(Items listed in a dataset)
····················
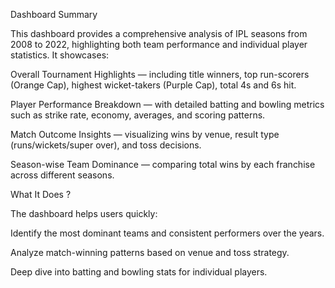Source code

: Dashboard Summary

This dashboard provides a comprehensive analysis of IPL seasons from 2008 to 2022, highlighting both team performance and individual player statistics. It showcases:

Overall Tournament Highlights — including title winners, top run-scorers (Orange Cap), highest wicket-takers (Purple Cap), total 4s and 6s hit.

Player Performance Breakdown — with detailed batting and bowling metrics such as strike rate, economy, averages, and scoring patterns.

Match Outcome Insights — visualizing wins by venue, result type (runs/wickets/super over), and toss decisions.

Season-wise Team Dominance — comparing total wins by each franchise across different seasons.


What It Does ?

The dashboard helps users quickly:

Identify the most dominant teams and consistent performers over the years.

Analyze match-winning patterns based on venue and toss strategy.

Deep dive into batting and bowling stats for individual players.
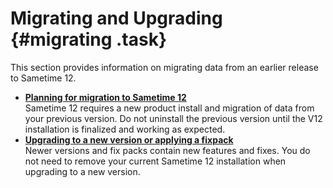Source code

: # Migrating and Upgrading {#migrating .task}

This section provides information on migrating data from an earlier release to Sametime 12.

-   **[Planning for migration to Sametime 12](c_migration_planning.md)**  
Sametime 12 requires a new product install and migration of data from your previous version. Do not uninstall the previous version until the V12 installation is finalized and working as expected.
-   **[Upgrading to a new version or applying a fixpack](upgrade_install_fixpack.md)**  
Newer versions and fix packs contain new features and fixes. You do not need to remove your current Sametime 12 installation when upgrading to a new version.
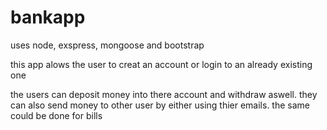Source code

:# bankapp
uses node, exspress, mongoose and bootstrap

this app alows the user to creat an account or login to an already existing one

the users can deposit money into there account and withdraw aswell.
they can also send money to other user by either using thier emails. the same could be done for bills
····················
## Task item
Copy exactly the lines that run from the line containing "Sametime 12 requires" to the end of the data above, keeping both end lines and leaving out all pictures.

## Solution to the exercise
Sametime 12 requires a new product install and migration of data from your previous version. Do not uninstall the previous version until the V12 installation is finalized and working as expected.
-   **[Upgrading to a new version or applying a fixpack](upgrade_install_fixpack.md)**  
Newer versions and fix packs contain new features and fixes. You do not need to remove your current Sametime 12 installation when upgrading to a new version.
Source code

:# bankapp
uses node, exspress, mongoose and bootstrap

this app alows the user to creat an account or login to an already existing one

the users can deposit money into there account and withdraw aswell.
they can also send money to other user by either using thier emails. the same could be done for bills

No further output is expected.